Em seguida um brasileiro ligado ao agente secreto inglês procurou um repórter da agência noticiosa americana “Associated Press”. Após obter do mesmo a promessa de que guardaria segredo absoluto, confessou ter tomado parte no assalto à casa de Coppola e entre os seus pertences encontrara um documento microfotografado, que parecia ser muito interessante. Quando o repórter leu seu conteúdo percebeu que era uma carta do presidente da LATI e chegou à conclusão que o original havia sido considerado muito perigoso para ser remetido pelo correio aéreo normal. Concluiu também que aquela missiva tinha sido enviada de forma clandestina para evitar uma possível interceptação. Com aquele tesouro nas mãos, o repórter dirigiu-se à Embaixada dos Estados Unidos no Rio de Janeiro, e mostrou-a ao Embaixador Jefferson Caffery. Este diplomata determinou que fossem feitas investigações para ampliação e constatação de sua possível veracidade.

Ao receber o resultado dessas investigações, Caffery concluiu que a carta microfotografada era verdadeira e imediatamente enviou para o Presidente Vargas o microfilme e os resultados obtidos com as investigações em meados de novembro. Para Caffery o Presidente do Brasil pareceu “muito impressionado” com a missiva em italiano e reagiu exatamente como Stephenson esperava. Cancelou imediatamente todos os direitos da LATI no território nacional e ordenou a prisão do seu diretor geral.

Notícia sobre Coppola na época de sua fuga para a Argentina.

Vicenzo Coppola tentou fugir do país, tendo previamente retirado um milhão de dólares de um banco, mas foi preso quando procurou cruzar a fronteira com a Argentina. Mais tarde foi sentenciado a sete anos de prisão e teve seus bens confiscados. Foi posto em liberdade no dia 14 de agosto de 1944, em consequência de um habeas-corpus concedido pelo Supremo Tribunal Federal.
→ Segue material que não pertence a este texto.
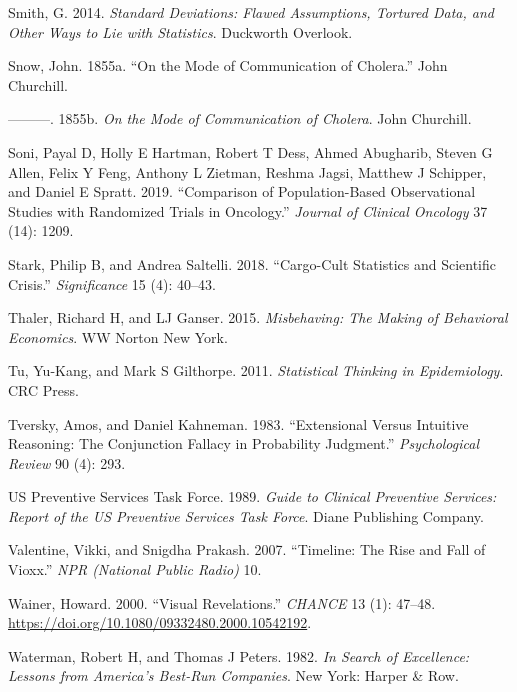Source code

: \documentclass[
  10ptls,
  b5paper]{book}
\newlength{\cslhangindent}
\newenvironment{CSLReferences}[2] %
 {\begin{list}{}{%
  \setlength{\itemindent}{0pt}
  \setlength{\leftmargin}{0pt}
  \setlength{\parsep}{0pt}
  \ifodd #1
   \setlength{\leftmargin}{\cslhangindent}
   \setlength{\itemindent}{-1\cslhangindent}
  \fi
  \setlength{\itemsep}{#2\baselineskip}}}
 {\end{list}}
\begin{document}
\begin{CSLReferences}{1}{0}
Smith, G. 2014. \emph{Standard Deviations: Flawed Assumptions, Tortured Data, and Other Ways to Lie with Statistics}. Duckworth Overlook.

Snow, John. 1855a. {``On the Mode of Communication of Cholera.''} John Churchill.

---------. 1855b. \emph{On the Mode of Communication of Cholera}. John Churchill.

Soni, Payal D, Holly E Hartman, Robert T Dess, Ahmed Abugharib, Steven G Allen, Felix Y Feng, Anthony L Zietman, Reshma Jagsi, Matthew J Schipper, and Daniel E Spratt. 2019. {``Comparison of Population-Based Observational Studies with Randomized Trials in Oncology.''} \emph{Journal of Clinical Oncology} 37 (14): 1209.

Stark, Philip B, and Andrea Saltelli. 2018. {``Cargo-Cult Statistics and Scientific Crisis.''} \emph{Significance} 15 (4): 40--43.

Thaler, Richard H, and LJ Ganser. 2015. \emph{Misbehaving: The Making of Behavioral Economics}. WW Norton New York.

Tu, Yu-Kang, and Mark S Gilthorpe. 2011. \emph{Statistical Thinking in Epidemiology}. CRC Press.

Tversky, Amos, and Daniel Kahneman. 1983. {``Extensional Versus Intuitive Reasoning: The Conjunction Fallacy in Probability Judgment.''} \emph{Psychological Review} 90 (4): 293.

US Preventive Services Task Force. 1989. \emph{Guide to Clinical Preventive Services: Report of the US Preventive Services Task Force}. Diane Publishing Company.

Valentine, Vikki, and Snigdha Prakash. 2007. {``Timeline: The Rise and Fall of Vioxx.''} \emph{NPR (National Public Radio)} 10.

Wainer, Howard. 2000. {``Visual Revelations.''} \emph{CHANCE} 13 (1): 47--48. \url{https://doi.org/10.1080/09332480.2000.10542192}.

Waterman, Robert H, and Thomas J Peters. 1982. \emph{In Search of Excellence: Lessons from America's Best-Run Companies}. New York: Harper \& Row.


\end{CSLReferences}
\end{document}
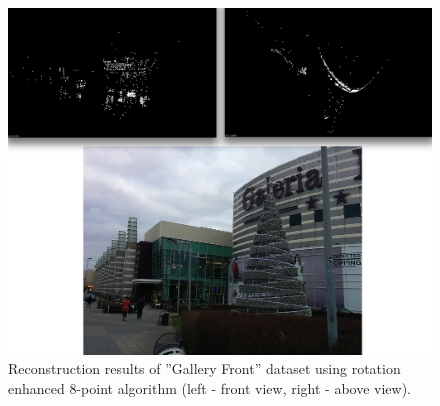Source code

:\begin{figure}[p]
    \centering
    \includegraphics[width=\linewidth]{GallerFrontReconstruction}
    \caption[Reconstruction results of ''Gallery Front'' dataset]{Reconstruction results of ''Gallery Front'' dataset using rotation enhanced 8-point algorithm (left - front view, right - above view).}
\end{figure}





 






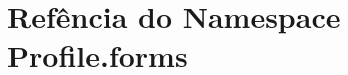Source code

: \hypertarget{namespaceProfile_1_1forms}{\section{Refência do Namespace Profile.\-forms}
\label{de/d77/namespaceProfile_1_1forms}
}
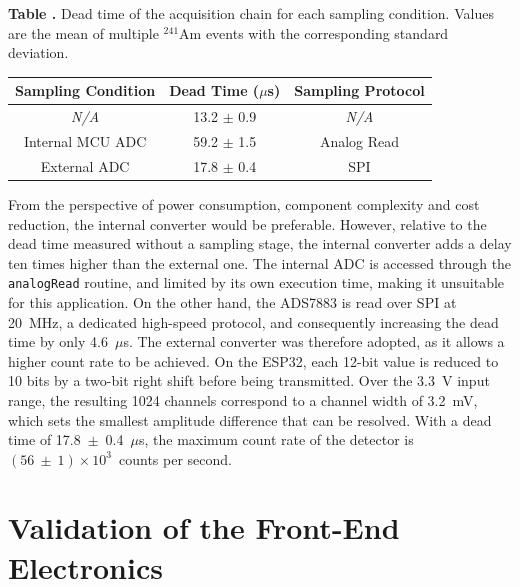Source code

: \vspace{1em}
\label{tab:dead_time}
\noindent \textbf{Table \thetable.} Dead time of the acquisition chain for each sampling
condition. Values are the mean of multiple $^{241}$Am events with the corresponding standard
deviation.
\vspace{0.1em}
\begin{center}
\setlength{\tabcolsep}{22pt}
\renewcommand{\arraystretch}{1.3}
\begin{tabular}{ccc}
\hline
\textbf{Sampling Condition} & \textbf{Dead Time ($\mu$s)} & \textbf{Sampling Protocol} \\
\hline
\textit{N/A} & 13.2 $\pm$ 0.9 & \textit{N/A} \\
Internal MCU ADC & 59.2 $\pm$ 1.5 & Analog Read \\
External ADC & 17.8 $\pm$ 0.4 & SPI \\
\hline
\end{tabular}
\end{center}
\vspace{1em}

From the perspective of power consumption, component complexity and cost reduction, the internal converter would be preferable. However, relative to the dead time measured without a sampling stage, the internal converter adds a delay ten times higher than the external one. The internal ADC is accessed through the \texttt{analogRead} routine, and limited by its own execution time, making it unsuitable for this application. On the other hand, the ADS7883 is read over SPI at 20~MHz, a dedicated high-speed protocol, and consequently increasing the dead time by only 4.6~$\mu$s. The external converter was therefore adopted, as it allows a higher count rate to be achieved. On the ESP32, each 12-bit value is reduced to 10 bits by a two-bit right shift before being transmitted. Over the 3.3~V input range, the resulting 1024 channels correspond to a channel width of 3.2~mV, which sets the smallest amplitude difference that can be resolved. With a dead time of 17.8~$\pm$~0.4~$\mu$s, the maximum count rate of the detector is $(56~\pm~1)\times10^{3}$~counts per second.


\section{Validation of the Front-End Electronics}
\label{sec:frontend-validation}

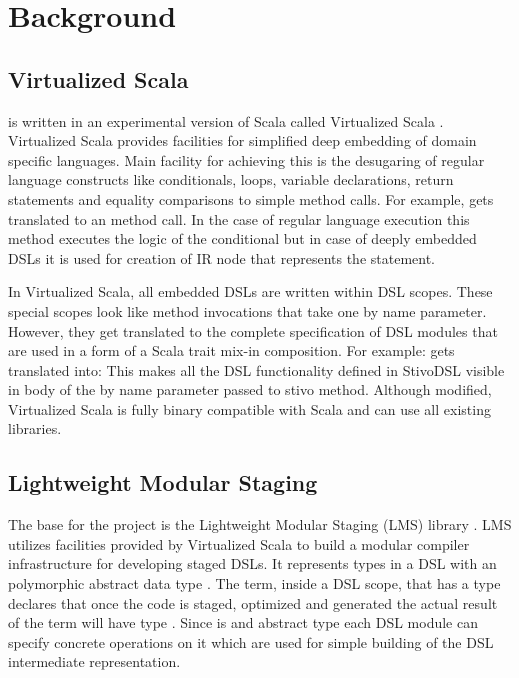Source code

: \section{Background}
\label{sec:background}

\subsection{Virtualized Scala}
\label{subsec:virtualized-scala}
\tool is written in an experimental version of Scala called Virtualized Scala \cite{sv}. Virtualized Scala provides facilities for simplified deep embedding of domain specific languages. Main facility for achieving this is the desugaring of regular language constructs like conditionals, loops, variable declarations, return statements and equality comparisons to simple method calls. For example,  gets translated to an  method call. In the case of regular language execution this method executes the logic of the conditional but in case of deeply embedded DSLs it is used for creation of  IR node that represents the  statement.  

In Virtualized Scala, all embedded DSLs are written within DSL scopes. These special scopes look like method invocations that take one by name parameter. However, they get translated to the complete specification of DSL modules that are used in a form of a Scala trait mix-in composition. For example: 
 gets translated into:
This makes all the DSL functionality defined in StivoDSL visible in body of the by name parameter passed to stivo method. 
Although modified, Virtualized Scala is fully binary compatible with Scala and can use all existing libraries.  


\subsection{Lightweight Modular Staging}
\label{subsec:lightweight-modular-staging}

The base for the \tool project is the Lightweight Modular Staging (LMS) library \cite{rompf_lightweight_2010}. LMS utilizes facilities provided by Virtualized Scala to build a modular compiler infrastructure for developing staged DSLs. It represents types in a DSL with an polymorphic abstract data type . The term, inside a DSL scope, that has a type  declares that once the code is staged, optimized and generated the actual result of the term will have type .  Since  is and abstract type each DSL module can specify concrete operations on it which are used for simple building of the DSL intermediate representation. 

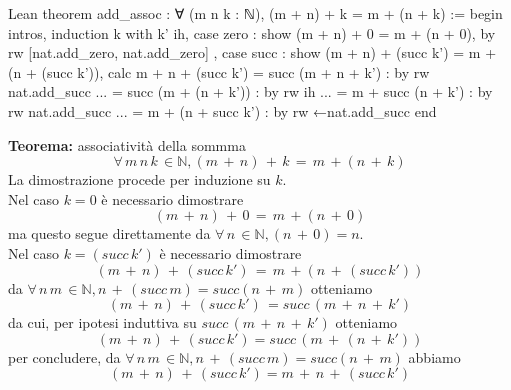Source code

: \begin{code}{Lean}
theorem add_assoc : ∀ (m n k : ℕ), (m + n) + k = m + (n + k) :=
begin
  intros,
  induction k with k' ih,
    case zero : {
      show (m + n) + 0 = m + (n + 0), by 
        rw [nat.add_zero, nat.add_zero]
    },
    case succ : {
      show (m + n) + (succ k') = m + (n + (succ k')),
        calc
          m + n + (succ k') = succ (m + n + k') : 
            by rw nat.add_succ
          ...               = succ (m + (n + k')) : 
            by rw ih
          ...               = m + succ (n + k') : 
            by rw nat.add_succ
          ...               = m + (n + succ k') : 
            by rw ←nat.add_succ
    }
end
\end{code}
\begin{mdframed}[backgroundcolor=LightGray,linewidth=0]
\textbf{Teorema:} associatività della sommma
$$ \forall\,m\,n\,k\,\in \mathbb{N}, (m\,+\,n)\,+\,k\,=\,m\,+(n\,+\,k) $$
La dimostrazione procede per induzione su $k$. \\
Nel caso $k = 0$ è necessario dimostrare
$$(m\,+\,n)\,+\,0\,=\,m\,+(n\,+\,0)$$
ma questo segue direttamente da $\forall\,n\,\in \mathbb{N}, (n\,+\,0) = n$. \\
Nel caso $k = (succ\,k')$ è necessario dimostrare
$$(m\,+\,n)\,+\,(succ\,k')\,=\,m\,+(n\,+\,(succ\,k'))$$
da $\forall\,n\,m\,\in \mathbb{N}, n\,+\,(succ\,m) = succ(n\,+\,m)$ otteniamo
$$(m\,+\,n)\,+\,(succ\,k')\,=succ\,(m\,+\,n\,+\,k')$$
da cui, per ipotesi induttiva su $succ\,(m\,+\,n\,+\,k')$ otteniamo
$$(m\,+\,n)\,+\,(succ\,k') = succ\,(m\,+\,(n\,+\,k'))$$
per concludere, da $\forall\,n\,m\,\in \mathbb{N}, n\,+\,(succ\,m) = succ(n\,+\,m)$ abbiamo
$$(m\,+\,n)\,+\,(succ\,k') = m\,+\,n\,+\,(succ\,k')$$
\end{mdframed}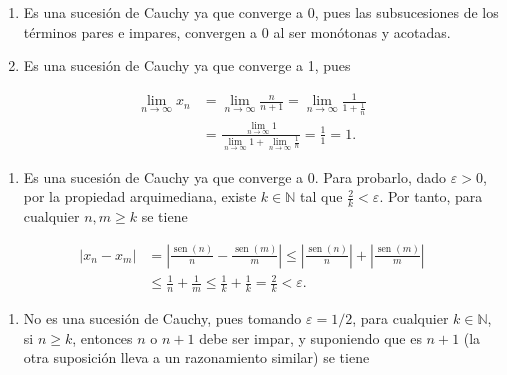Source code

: \documentclass[
  spanish,
  a4paper,
]{scrreport}
\providecommand{\tightlist}{%
  \setlength{\itemsep}{0pt}\setlength{\parskip}{0pt}}
\theoremstyle{definition}
\theoremstyle{remark}
\begin{document}
\begin{tcolorbox}[enhanced jigsaw, arc=.35mm, bottomrule=.15mm, bottomtitle=1mm, breakable, colback=white, colbacktitle=quarto-callout-tip-color!10!white, colframe=quarto-callout-tip-color-frame, coltitle=black, left=2mm, leftrule=.75mm, opacityback=0, opacitybacktitle=0.6, rightrule=.15mm, title=\textcolor{quarto-callout-tip-color}{\faLightbulb}\hspace{0.5em}{Solución}, titlerule=0mm, toprule=.15mm, toptitle=1mm]

\begin{enumerate}
\def\labelenumi{\alph{enumi}.}
\item
  Es una sucesión de Cauchy ya que converge a 0, pues las subsucesiones
  de los términos pares e impares, convergen a 0 al ser monótonas y
  acotadas.
\item
  Es una sucesión de Cauchy ya que converge a 1, pues
\end{enumerate}

\begin{align*}
\lim_{n\to\infty} x_n &= \lim_{n\to\infty}\frac{n}{n+1} = \lim_{n\to\infty} \frac{1}{1+\frac{1}{n}}\\  
&= \frac{\lim_{n\to\infty} 1}{\lim_{n\to\infty} 1 + \lim_{n\to\infty}\frac{1}{n}} = \frac{1}{1} = 1.
\end{align*}

\begin{enumerate}
\def\labelenumi{\alph{enumi}.}
\setcounter{enumi}{2}
\tightlist
\item
  Es una sucesión de Cauchy ya que converge a 0. Para probarlo, dado
  \(\varepsilon>0\), por la propiedad arquimediana, existe
  \(k\in\mathbb{N}\) tal que \(\frac{2}{k}<\varepsilon\). Por tanto,
  para cualquier \(n,m\geq k\) se tiene
\end{enumerate}

\begin{align*}
|x_n-x_m| &= \left|\frac{\operatorname{sen}(n)}{n}-\frac{\operatorname{sen}(m)}{m}\right| \leq \left|\frac{\operatorname{sen}(n)}{n}\right|+\left|\frac{\operatorname{sen}(m)}{m}\right|\\  
& \leq \frac{1}{n}+\frac{1}{m}\leq \frac{1}{k}+\frac{1}{k} = \frac{2}{k} < \varepsilon.
\end{align*}

\begin{enumerate}
\def\labelenumi{\alph{enumi}.}
\setcounter{enumi}{3}
\tightlist
\item
  No es una sucesión de Cauchy, pues tomando \(\varepsilon=1/2\), para
  cualquier \(k\in\mathbb{N}\), si \(n\geq k\), entonces \(n\) o \(n+1\)
  debe ser impar, y suponiendo que es \(n+1\) (la otra suposición lleva
  a un razonamiento similar) se tiene
\end{enumerate}


\end{tcolorbox}
\end{document}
Faleceu no Rio de Janeiro, em 27 de maio de 1963.

Por infração às leis brasileiras a empresa aérea LATI foi multada em CrS 85.000,00 (oitenta e cinco mil cruzeiros), além de ter seus aviões, campos de pouso e equipamentos de manutenção confiscados pelas autoridades, enquanto suas tripulações e o pessoal de origem italiana foram internados.

Para os integrantes da representação diplomática dos Estados Unidos no Brasil, a opinião dominante na época foi que a carta do General Liotta havia sido o principal fator que levara o Presidente Vargas a se voltar contra o inimigo.

Espião preso por militares americanos.

Consta que os norte-americanos generosamente decidiram repartir o segredo com o representante do serviço de inteligência na Embaixada Britânica no Rio. Um membro do corpo diplomático americano reproduziu a carta e o agente de Stephenson fingiu mostrar grande interesse e admiração pelo fato e até cumprimentou efusivamente seu colega por esse trabalho.

Conclusão

Nesse tipo de negócio, o bem mais valioso que existe e que todos buscam avidamente são as informações estratégicas vindas de fontes privilegiadas, com conteúdos valiosos, principalmente ligados a assuntos de defesa de uma nação.

Esse tipo de informação é tão importante quanto o poderio bélico, sendo algo que pode definir conflitos entre países e esse tipo de atividade sempre esteve presente em praticamente todos os períodos da historia.

Henry John Temple, o 3º Visconde de Palmerston, mentor da política externa britânica durante grande parte do século XIX, declarou no Parlamento Britânico “Não temos aliados eternos e não temos inimigos perpétuos. Nossos interesses são eternos e perpétuos, e é nosso dever seguir esses interesses”.

Não é novidade que nações amigas realizam espionagem entre si, o chamado “conhecimento comum”. Muitas vezes essas ações se realizam focados na ideia, bem real, que “um amigo de hoje, pode não ser um amigo amanhã”. Além disso, como bem apontou Palmerston, nações não possuem amigos, apenas interesses.